__WORK TO COMPLETE__. Only a number is wanted: how many lines of the entries include the string "article"?

__INPUT MATERIAL__.
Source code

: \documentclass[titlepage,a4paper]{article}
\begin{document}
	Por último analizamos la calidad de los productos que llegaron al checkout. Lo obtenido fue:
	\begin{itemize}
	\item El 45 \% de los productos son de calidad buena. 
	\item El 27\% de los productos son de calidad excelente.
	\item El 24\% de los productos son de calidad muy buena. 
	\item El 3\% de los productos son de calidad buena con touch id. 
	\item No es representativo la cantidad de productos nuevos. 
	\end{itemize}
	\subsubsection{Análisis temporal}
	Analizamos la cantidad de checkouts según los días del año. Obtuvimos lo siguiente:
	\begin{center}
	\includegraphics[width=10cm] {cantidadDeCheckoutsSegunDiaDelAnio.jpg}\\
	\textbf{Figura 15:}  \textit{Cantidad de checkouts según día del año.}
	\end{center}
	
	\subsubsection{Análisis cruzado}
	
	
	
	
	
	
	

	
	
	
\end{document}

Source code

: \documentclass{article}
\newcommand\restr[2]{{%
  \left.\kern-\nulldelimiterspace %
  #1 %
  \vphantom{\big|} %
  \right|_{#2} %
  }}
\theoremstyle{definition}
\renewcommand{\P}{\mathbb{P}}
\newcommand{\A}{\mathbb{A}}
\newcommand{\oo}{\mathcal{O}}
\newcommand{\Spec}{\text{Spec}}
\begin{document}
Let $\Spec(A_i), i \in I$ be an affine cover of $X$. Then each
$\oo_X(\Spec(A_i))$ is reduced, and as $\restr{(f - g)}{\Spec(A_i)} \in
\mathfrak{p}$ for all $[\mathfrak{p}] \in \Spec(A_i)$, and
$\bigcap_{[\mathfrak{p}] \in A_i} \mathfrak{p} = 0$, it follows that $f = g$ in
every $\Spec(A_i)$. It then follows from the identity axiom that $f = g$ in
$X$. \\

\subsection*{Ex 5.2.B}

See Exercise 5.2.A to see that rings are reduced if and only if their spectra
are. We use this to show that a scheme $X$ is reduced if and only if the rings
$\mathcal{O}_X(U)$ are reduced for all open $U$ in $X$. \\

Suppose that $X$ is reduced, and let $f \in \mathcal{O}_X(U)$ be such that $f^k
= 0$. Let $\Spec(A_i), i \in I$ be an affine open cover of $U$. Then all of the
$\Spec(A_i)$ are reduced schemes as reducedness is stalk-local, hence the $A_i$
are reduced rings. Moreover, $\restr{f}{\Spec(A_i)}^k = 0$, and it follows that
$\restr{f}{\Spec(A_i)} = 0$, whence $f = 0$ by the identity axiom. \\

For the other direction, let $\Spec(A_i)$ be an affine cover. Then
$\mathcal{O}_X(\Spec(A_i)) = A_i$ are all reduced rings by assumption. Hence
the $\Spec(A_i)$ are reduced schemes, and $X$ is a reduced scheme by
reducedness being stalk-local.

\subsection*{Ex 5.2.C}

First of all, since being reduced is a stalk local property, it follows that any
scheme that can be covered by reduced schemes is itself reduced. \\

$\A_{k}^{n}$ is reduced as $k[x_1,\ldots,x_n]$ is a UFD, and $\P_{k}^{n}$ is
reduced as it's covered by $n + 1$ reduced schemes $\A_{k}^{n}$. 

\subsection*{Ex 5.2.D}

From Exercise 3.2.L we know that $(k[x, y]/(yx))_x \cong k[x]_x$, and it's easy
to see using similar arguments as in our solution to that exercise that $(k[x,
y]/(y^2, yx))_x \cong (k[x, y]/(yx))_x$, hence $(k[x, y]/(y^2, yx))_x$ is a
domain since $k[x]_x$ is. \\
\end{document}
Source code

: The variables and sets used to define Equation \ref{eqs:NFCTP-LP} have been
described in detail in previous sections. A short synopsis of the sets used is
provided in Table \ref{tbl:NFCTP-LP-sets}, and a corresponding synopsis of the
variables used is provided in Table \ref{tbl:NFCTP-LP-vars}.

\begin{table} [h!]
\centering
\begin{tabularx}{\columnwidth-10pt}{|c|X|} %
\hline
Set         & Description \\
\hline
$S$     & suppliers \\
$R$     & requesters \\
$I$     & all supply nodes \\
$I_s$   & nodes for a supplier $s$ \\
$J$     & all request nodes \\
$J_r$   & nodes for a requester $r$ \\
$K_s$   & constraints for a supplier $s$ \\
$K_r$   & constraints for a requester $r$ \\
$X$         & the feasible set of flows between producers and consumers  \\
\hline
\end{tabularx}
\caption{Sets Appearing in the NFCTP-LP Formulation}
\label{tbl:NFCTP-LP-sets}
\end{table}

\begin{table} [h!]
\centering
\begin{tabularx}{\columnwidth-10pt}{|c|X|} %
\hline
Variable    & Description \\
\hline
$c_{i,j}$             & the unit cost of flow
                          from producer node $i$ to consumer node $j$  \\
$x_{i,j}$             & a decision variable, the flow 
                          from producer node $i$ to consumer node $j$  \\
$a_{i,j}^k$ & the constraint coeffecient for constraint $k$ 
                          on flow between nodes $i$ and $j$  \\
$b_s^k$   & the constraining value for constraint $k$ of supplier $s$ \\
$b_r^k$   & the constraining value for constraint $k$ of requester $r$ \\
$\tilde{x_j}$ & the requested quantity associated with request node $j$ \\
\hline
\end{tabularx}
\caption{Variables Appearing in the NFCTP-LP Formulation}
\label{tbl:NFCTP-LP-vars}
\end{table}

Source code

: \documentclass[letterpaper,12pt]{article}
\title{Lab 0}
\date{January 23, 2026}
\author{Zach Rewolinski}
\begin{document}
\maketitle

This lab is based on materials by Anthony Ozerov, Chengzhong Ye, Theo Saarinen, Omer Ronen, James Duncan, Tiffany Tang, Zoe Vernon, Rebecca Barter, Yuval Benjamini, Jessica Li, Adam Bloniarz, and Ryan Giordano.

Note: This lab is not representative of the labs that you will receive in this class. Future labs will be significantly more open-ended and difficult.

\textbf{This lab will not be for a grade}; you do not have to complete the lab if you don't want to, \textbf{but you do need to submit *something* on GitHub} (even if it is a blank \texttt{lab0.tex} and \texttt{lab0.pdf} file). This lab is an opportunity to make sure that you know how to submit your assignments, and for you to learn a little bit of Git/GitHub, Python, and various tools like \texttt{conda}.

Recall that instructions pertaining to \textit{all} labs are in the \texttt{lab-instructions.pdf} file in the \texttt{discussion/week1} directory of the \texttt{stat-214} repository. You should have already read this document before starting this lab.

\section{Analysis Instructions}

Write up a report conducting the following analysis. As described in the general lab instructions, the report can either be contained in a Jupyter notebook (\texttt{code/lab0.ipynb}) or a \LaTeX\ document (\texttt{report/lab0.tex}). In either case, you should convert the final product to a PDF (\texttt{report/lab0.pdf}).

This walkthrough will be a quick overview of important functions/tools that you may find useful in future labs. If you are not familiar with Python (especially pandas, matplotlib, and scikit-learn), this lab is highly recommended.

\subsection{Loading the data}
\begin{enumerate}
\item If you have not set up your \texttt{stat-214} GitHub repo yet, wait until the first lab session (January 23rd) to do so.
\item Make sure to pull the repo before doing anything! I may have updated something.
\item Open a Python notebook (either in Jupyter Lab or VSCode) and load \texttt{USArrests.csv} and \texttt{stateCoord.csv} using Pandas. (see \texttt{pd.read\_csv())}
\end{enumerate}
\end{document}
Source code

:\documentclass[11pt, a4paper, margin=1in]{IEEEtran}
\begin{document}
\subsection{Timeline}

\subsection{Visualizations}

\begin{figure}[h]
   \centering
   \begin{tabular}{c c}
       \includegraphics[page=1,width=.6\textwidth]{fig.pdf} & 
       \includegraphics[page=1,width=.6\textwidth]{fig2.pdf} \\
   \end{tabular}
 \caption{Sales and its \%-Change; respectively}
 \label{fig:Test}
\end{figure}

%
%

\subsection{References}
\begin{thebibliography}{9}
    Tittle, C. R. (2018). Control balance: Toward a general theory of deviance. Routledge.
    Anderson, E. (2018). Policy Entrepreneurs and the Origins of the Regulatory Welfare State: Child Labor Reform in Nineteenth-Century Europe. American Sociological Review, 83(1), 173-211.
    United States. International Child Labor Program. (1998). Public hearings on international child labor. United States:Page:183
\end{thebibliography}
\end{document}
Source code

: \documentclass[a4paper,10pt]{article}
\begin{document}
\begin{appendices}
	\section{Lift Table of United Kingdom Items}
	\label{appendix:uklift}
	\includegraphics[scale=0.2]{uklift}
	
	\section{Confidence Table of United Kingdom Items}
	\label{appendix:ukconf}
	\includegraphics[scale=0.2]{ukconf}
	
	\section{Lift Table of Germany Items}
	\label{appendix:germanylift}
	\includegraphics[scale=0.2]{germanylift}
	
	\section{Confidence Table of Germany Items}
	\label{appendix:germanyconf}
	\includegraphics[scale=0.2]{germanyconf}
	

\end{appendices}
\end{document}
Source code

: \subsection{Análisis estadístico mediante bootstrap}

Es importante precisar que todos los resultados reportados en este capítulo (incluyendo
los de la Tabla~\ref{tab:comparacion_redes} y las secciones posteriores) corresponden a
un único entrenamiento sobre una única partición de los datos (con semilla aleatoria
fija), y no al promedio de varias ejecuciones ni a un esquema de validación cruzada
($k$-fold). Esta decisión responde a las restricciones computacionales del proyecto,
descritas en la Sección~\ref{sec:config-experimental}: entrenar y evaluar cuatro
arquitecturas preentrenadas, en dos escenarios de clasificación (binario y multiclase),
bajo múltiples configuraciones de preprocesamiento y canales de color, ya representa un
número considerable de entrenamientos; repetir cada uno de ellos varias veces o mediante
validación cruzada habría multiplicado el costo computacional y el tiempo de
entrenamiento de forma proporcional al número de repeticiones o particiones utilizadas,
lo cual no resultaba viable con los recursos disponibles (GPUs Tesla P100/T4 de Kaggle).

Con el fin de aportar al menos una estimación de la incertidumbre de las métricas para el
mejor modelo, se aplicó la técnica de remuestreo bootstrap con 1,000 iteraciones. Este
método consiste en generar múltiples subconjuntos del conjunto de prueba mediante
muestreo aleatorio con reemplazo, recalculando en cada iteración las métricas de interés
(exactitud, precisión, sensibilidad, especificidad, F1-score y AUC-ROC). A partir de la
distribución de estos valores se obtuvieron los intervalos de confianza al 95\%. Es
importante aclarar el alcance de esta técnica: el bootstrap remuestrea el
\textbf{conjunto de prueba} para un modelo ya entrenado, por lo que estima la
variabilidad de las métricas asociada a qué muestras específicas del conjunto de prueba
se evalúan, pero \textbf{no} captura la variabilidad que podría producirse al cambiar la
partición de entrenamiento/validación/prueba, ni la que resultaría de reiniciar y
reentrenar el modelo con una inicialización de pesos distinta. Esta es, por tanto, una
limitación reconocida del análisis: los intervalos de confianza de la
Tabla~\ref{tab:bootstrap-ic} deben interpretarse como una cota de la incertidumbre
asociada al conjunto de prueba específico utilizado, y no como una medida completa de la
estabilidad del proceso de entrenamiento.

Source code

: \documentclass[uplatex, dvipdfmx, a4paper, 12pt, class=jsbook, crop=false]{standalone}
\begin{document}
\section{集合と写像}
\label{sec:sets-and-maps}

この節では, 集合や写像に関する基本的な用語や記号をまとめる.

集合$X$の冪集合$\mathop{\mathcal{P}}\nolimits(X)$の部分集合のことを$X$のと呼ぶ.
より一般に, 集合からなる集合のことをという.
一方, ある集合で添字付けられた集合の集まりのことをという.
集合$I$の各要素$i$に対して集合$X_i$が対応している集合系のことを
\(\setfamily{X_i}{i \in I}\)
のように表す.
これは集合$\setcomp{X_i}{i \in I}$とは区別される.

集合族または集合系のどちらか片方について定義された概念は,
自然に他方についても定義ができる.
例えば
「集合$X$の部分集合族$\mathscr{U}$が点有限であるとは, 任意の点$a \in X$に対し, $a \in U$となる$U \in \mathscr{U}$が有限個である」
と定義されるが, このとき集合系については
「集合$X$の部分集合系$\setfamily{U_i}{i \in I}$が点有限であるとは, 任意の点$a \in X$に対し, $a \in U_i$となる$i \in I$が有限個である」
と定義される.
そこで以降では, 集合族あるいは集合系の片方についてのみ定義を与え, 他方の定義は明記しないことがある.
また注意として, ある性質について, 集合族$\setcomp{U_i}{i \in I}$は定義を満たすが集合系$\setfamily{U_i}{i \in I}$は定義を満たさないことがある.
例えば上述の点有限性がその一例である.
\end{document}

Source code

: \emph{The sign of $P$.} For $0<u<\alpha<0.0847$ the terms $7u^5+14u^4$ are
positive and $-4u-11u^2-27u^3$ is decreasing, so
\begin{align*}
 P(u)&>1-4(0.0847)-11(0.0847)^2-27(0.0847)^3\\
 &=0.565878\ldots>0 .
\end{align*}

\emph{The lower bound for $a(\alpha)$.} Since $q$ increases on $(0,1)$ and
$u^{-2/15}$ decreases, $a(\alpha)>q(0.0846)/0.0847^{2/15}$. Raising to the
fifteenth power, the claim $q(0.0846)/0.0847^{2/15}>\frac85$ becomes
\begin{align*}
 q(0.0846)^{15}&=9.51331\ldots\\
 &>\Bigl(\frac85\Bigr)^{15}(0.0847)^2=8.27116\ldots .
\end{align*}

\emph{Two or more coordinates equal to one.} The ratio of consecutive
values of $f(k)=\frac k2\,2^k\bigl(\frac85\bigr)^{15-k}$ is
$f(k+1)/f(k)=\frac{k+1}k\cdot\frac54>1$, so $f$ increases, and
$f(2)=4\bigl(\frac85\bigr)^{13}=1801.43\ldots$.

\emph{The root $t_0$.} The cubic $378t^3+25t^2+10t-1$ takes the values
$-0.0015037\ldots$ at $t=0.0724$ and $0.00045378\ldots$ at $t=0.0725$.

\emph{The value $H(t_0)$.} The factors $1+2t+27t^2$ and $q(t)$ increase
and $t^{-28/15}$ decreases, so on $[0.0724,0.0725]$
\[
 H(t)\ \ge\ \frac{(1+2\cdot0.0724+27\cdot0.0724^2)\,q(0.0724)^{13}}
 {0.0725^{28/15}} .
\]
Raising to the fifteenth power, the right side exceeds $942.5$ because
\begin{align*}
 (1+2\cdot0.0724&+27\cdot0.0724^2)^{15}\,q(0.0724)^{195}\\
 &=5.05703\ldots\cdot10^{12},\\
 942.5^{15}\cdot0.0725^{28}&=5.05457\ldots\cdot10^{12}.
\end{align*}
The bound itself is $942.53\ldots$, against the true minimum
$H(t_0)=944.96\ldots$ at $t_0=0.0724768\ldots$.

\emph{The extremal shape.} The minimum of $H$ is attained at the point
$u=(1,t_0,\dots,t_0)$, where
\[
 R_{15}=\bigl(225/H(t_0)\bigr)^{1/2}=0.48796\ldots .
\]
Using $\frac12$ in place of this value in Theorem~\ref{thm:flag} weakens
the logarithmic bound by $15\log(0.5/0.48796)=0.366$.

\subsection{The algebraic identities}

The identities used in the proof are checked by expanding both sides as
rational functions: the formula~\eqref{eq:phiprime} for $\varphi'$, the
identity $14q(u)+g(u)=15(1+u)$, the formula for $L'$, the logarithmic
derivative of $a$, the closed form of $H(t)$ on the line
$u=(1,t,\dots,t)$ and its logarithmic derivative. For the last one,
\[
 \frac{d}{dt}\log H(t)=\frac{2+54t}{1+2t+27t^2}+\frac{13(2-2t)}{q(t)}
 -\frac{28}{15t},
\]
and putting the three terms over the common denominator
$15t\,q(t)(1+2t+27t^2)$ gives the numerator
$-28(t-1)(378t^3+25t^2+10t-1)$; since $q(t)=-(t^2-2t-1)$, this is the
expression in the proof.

__RESPONSE TO THIS EXERCISE__. 4